The Elliðaár River flooded its banks in several places on Sunday afternoon, RÚV reports. The deluge comes in the wake of significant thawing this weekend, which has increased flow into rivers around the country. Daníel Freyr Jónsson, one of four geologists who manages the Facebook group Eldfjalla- og náttúruvárhópur Suðurlands (‘Volcano and natural hazards group of South Iceland’) documented the flooding.
The Elliðaár river is fed by Lake Ellíðavatn on the eastern outskirts of Reykjavík. The river forks in the district of Árbær, where it bounds the Elliðaárdalur valley, a popular outdoor recreation area. Lake Ellíðavatn also feeds several other rivers, including the Bugða and Hólmsá rivers. According to the Met Office, flow into both the Bugða and Hólmsá rivers has increased significantly over the weekend; flow into the Hólmsá tripled in just over 24 hours between Saturday morning and Sunday afternoon.

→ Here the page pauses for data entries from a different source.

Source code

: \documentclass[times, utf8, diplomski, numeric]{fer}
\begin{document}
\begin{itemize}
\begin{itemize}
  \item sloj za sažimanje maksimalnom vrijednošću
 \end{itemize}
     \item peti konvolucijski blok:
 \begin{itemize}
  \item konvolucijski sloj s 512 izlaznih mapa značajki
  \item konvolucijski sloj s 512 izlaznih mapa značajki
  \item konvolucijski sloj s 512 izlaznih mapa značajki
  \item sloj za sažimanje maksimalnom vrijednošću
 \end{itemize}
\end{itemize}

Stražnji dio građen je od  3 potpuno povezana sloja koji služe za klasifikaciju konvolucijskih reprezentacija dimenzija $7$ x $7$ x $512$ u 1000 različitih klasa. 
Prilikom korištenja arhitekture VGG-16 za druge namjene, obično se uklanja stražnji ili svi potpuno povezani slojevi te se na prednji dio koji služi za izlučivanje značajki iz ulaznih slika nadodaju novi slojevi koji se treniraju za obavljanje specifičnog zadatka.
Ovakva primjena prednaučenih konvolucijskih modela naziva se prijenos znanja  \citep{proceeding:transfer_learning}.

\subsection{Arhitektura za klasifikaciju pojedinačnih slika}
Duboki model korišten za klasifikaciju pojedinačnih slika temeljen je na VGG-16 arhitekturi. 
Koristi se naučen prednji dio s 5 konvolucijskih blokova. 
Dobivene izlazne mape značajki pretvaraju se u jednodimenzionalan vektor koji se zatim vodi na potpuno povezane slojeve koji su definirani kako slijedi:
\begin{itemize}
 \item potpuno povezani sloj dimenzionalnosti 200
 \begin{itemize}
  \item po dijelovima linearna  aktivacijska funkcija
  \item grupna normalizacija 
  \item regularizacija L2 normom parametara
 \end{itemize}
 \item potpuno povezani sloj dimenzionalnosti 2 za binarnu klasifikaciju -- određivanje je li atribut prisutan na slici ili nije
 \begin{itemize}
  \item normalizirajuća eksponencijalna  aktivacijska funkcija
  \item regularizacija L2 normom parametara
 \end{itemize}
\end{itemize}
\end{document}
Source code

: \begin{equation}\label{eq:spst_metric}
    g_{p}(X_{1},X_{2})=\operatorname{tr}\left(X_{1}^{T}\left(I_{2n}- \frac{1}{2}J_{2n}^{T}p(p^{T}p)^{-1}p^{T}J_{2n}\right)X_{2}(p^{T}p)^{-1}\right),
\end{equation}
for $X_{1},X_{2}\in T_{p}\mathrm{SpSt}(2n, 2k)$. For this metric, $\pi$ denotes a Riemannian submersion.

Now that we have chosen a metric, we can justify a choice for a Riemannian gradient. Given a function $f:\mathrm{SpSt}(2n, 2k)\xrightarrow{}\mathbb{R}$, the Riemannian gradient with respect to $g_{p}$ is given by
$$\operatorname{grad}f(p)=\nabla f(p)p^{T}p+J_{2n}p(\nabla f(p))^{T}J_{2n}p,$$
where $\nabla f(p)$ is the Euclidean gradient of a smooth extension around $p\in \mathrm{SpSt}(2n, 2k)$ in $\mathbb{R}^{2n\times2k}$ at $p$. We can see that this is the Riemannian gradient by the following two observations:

Sunday’s flooding took place in the Víðidalur valley, not far from where Breiðhóltsvegur crosses the Elliðaár river. Large areas of vegetation and footpaths were also submerged around the Norðlingaholt neighbourhood and the Rauðhólar pseudo-craters where the Bugða river overflowed its banks as well.
Eldfjalla- og náttúruvárhópur Suðurlands credits the flooding in Norðlingaholt in part to human intervention, as the pedestrian and horse bridge there significantly narrows the Bugða river. As of noon on Sunday, the water level of the Bugða river had almost reached the bridge floor.